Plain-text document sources
══════════

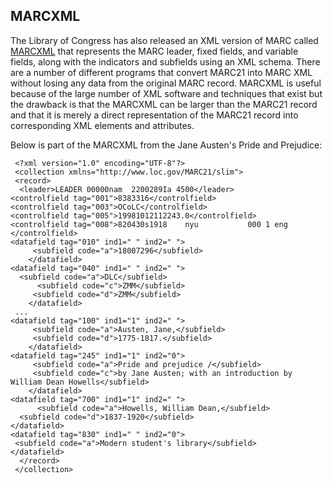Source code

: MARCXML
-------
The Library of Congress has also released an XML version of MARC called 
[MARCXML](http://www.loc.gov/standards/marcxml/) that
represents the MARC leader, fixed fields, and variable fields, along with the indicators
and subfields using an XML schema. There are a number of different programs that convert 
MARC21 into MARC XML without losing any data from the original MARC record. MARCXML is 
useful because of the large number of XML software and techniques that exist but the drawback is
that the MARCXML can be larger than the MARC21 record and that it is merely a direct representation
of the MARC21 record into corresponding XML elements and attributes. 

Below is part of the MARCXML from the Jane Austen's Pride and Prejudice:

     <?xml version="1.0" encoding="UTF-8"?>
     <collection xmlns="http://www.loc.gov/MARC21/slim">
     <record>
      <leader>LEADER 00000nam  2200289Ia 4500</leader>
	<controlfield tag="001">8383316</controlfield>
	<controlfield tag="003">OCoLC</controlfield>
	<controlfield tag="005">19981012112243.0</controlfield>
	<controlfield tag="008">820430s1918    nyu           000 1 eng  </controlfield>
	<datafield tag="010" ind1=" " ind2=" ">
         <subfield code="a">18007296</subfield>
        </datafield>
	<datafield tag="040" ind1=" " ind2=" ">
	  <subfield code="a">DLC</subfield>
          <subfield code="c">ZMM</subfield>
         <subfield code="d">ZMM</subfield>
        </datafield>
	 ...
	<datafield tag="100" ind1="1" ind2=" ">
         <subfield code="a">Austen, Jane,</subfield>
         <subfield code="d">1775-1817.</subfield>
        </datafield>
	<datafield tag="245" ind1="1" ind2="0">
         <subfield code="a">Pride and prejudice /</subfield>
         <subfield code="c">by Jane Austen; with an introduction by William Dean Howells</subfield>
        </datafield>
	<datafield tag="700" ind1="1" ind2=" ">
          <subfield code="a">Howells, William Dean,</subfield>
	  <subfield code="d">1837-1920</subfield>
	</datafield>
	<datafield tag="830" ind1=" " ind2="0">
	 <subfield code="a">Modern student's library</subfield>
	</datafield>
      </record>
     </collection>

══════════

ACTIVITY: Please show, exactly as written, every line above that contains the word "record".

FINAL ANSWER:
MARC21 into MARC XML without losing any data from the original MARC record. MARCXML is 
that the MARCXML can be larger than the MARC21 record and that it is merely a direct representation
of the MARC21 record into corresponding XML elements and attributes. 
     <record>
      </record>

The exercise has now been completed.